▸ Task to complete: From the entries that follow, copy each line in which "delay" appears.

▸ Exercise materials:

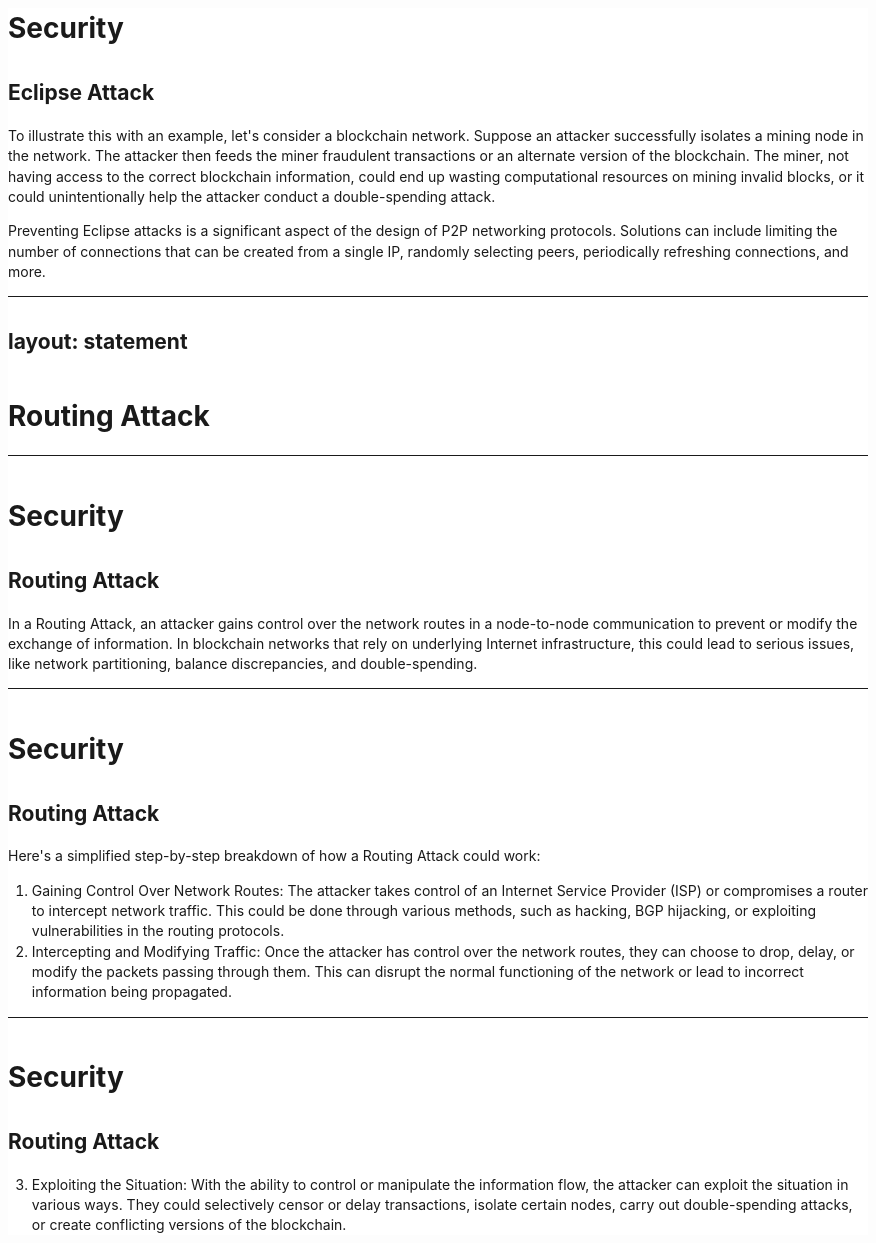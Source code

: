
# Security
## Eclipse Attack
To illustrate this with an example, let's consider a blockchain network. Suppose an attacker successfully isolates a mining node in the network. The attacker then feeds the miner fraudulent transactions or an alternate version of the blockchain. The miner, not having access to the correct blockchain information, could end up wasting computational resources on mining invalid blocks, or it could unintentionally help the attacker conduct a double-spending attack.

Preventing Eclipse attacks is a significant aspect of the design of P2P networking protocols. Solutions can include limiting the number of connections that can be created from a single IP, randomly selecting peers, periodically refreshing connections, and more.

---
layout: statement
---

# Routing Attack

---

# Security
## Routing Attack
In a Routing Attack, an attacker gains control over the network routes in a node-to-node communication to prevent or modify the exchange of information. In blockchain networks that rely on underlying Internet infrastructure, this could lead to serious issues, like network partitioning, balance discrepancies, and double-spending.

---

# Security
## Routing Attack
Here's a simplified step-by-step breakdown of how a Routing Attack could work:

1. Gaining Control Over Network Routes: The attacker takes control of an Internet Service Provider (ISP) or compromises a router to intercept network traffic. This could be done through various methods, such as hacking, BGP hijacking, or exploiting vulnerabilities in the routing protocols.
2. Intercepting and Modifying Traffic: Once the attacker has control over the network routes, they can choose to drop, delay, or modify the packets passing through them. This can disrupt the normal functioning of the network or lead to incorrect information being propagated.

---

# Security
## Routing Attack
3. Exploiting the Situation: With the ability to control or manipulate the information flow, the attacker can exploit the situation in various ways. They could selectively censor or delay transactions, isolate certain nodes, carry out double-spending attacks, or create conflicting versions of the blockchain.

▸ Expected output:
2. Intercepting and Modifying Traffic: Once the attacker has control over the network routes, they can choose to drop, delay, or modify the packets passing through them. This can disrupt the normal functioning of the network or lead to incorrect information being propagated.
3. Exploiting the Situation: With the ability to control or manipulate the information flow, the attacker can exploit the situation in various ways. They could selectively censor or delay transactions, isolate certain nodes, carry out double-spending attacks, or create conflicting versions of the blockchain.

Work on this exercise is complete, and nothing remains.